The “because we have always done it that way” mindset is not firmly implanted in their minds. Whereas tenured employees and job seekers might think this way. Pairing new graduate hires with a mentor can be a big help. They can train the new grad with skills that were not learned in the classroom.  Hiring new grads can build career longevity and set the new graduate up for success leading them to pursue internal advancement opportunities as time goes on.  Talent stays within the organization which can save time and money on recruiting and onboarding due to turnover.      

“Inexperienced” Candidates

If a new graduate does not have an externship, internship or apprenticeship on their resume at graduation time, it does not mean the person does not have pertinent experience or transferable skills applicable to vacant roles within a company.  Consider any full-time or part-time employment the student worked while completing higher education. Working while going to school takes time management skills.  Being a barista or server requires excellent customer service skills. 

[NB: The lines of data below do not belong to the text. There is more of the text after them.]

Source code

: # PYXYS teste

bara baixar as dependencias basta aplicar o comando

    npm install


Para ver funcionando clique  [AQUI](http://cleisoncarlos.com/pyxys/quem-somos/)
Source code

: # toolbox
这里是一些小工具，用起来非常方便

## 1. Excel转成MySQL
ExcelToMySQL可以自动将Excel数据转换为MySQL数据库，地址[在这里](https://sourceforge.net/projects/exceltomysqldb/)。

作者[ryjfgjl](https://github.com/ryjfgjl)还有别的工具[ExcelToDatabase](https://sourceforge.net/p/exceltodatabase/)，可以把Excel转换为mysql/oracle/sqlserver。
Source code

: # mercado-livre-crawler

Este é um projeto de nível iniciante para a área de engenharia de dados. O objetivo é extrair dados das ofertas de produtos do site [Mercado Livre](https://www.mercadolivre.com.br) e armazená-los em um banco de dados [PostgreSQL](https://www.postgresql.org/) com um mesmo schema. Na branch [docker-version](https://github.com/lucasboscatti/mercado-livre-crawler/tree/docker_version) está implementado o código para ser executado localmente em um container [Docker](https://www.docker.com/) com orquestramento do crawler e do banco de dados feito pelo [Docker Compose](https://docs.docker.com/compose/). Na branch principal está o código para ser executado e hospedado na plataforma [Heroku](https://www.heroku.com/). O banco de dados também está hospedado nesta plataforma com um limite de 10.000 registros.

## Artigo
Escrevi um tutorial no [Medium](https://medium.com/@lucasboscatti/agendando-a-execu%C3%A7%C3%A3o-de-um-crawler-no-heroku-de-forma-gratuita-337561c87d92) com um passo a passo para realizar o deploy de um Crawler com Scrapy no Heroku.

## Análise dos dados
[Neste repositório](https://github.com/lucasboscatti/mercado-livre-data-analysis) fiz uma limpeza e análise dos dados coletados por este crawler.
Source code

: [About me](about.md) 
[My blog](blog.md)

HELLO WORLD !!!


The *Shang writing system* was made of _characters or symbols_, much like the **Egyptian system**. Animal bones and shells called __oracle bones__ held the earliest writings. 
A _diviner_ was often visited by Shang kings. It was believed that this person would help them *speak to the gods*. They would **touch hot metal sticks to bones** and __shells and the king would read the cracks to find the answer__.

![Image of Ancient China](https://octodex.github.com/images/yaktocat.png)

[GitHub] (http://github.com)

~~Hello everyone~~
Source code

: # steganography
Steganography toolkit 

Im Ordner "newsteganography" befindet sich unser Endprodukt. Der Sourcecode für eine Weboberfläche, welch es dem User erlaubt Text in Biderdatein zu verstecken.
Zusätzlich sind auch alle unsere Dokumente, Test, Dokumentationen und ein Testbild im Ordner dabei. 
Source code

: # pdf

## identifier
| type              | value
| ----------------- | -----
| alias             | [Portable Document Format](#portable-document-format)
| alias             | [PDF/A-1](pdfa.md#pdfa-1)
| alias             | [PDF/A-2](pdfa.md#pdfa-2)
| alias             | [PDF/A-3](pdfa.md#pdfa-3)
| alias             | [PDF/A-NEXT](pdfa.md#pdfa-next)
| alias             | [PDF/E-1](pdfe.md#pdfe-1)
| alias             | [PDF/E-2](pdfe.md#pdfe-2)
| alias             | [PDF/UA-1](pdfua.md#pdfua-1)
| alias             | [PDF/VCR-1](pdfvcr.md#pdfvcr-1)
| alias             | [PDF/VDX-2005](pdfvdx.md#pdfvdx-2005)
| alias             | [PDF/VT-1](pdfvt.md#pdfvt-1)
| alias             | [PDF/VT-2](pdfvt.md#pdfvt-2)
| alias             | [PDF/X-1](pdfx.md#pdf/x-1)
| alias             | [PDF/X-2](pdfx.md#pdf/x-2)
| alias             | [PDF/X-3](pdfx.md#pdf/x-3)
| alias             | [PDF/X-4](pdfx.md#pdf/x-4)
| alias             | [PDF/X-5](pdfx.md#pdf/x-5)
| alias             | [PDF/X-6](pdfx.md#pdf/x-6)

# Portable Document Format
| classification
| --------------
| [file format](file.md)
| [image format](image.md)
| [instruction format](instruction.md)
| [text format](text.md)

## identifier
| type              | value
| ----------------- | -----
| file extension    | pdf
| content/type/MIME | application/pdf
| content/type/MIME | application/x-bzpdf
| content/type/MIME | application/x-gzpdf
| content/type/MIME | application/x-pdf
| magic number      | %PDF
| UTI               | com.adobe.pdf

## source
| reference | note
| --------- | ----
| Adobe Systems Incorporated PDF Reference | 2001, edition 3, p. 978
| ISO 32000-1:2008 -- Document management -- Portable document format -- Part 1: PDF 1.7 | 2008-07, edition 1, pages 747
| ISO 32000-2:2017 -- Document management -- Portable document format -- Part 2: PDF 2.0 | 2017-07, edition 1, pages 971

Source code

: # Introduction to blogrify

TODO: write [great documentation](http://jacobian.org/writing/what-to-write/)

Tutoring requires a person to be a subject matter expert (SME) with the ability to communicate knowledge to others in ways students understand.  Call center and retail associates must be organized, meet goals and deliver a positive customer experience. Babysitting and nannying require compassion and the ability to keep children safe and entertained. These examples are a fraction of part-time and full-time jobs that students have worked while training.  All of these examples encompass transferable skills. 

New graduates who have a degree but not experience through externships, internships or apprenticeships can benefit from On-The-Job (OTJ) training provided by the company.  OTJ training is especially useful in the manufacturing environment. These graduates may come with technology related training but need specialized training with differing equipment within the work environment.  OTJ can be part of a higher education training or trade school training program also.  

Recruiting New Graduates

If your organization is ready to recruit for your own internship, externship and/or apprenticeship programs, having a specialized application within your Applicant Tracking System (ATS) will help. Collect essential data such as contact information, college or trade school attending, anticipated graduation, links to portfolios, and answer fields where students can share achievements and awards.  Ensure the ATS application collects all the pertinent information needed to select the most prime candidates.  Keep open communication flowing with students through text and email.

Make sure that students receive an acknowledgement when they apply and especially if they are not selected so they can plan accordingly. Creating message templates within the company’s ATS can make communication personalized while quick and convenient. Make sure all applicants, whether it be for an internship, externship, apprenticeship or permanent employment, have a positive experience in the recruiting process.  Negative experiences can easily travel on social platforms and through word-of-mouth. Create and maintain a positive view of the company’s recruitment process. Leave job seekers with a satisfactory experience so they can share something positive about the company.  


Only a few months until the Spring and Summer terms are over.  Spring into action now to recruit new talent from the upcoming graduate pool from higher education and trade schools. Make sure the company’s branding on the company website and social media platforms are welcoming to new graduates. Communicate the benefits and why new grads should come to work for the company.  Appreciating the talents that new graduates bring can lead to a long-term relationship between graduate talent and the company boosts productivity and profits.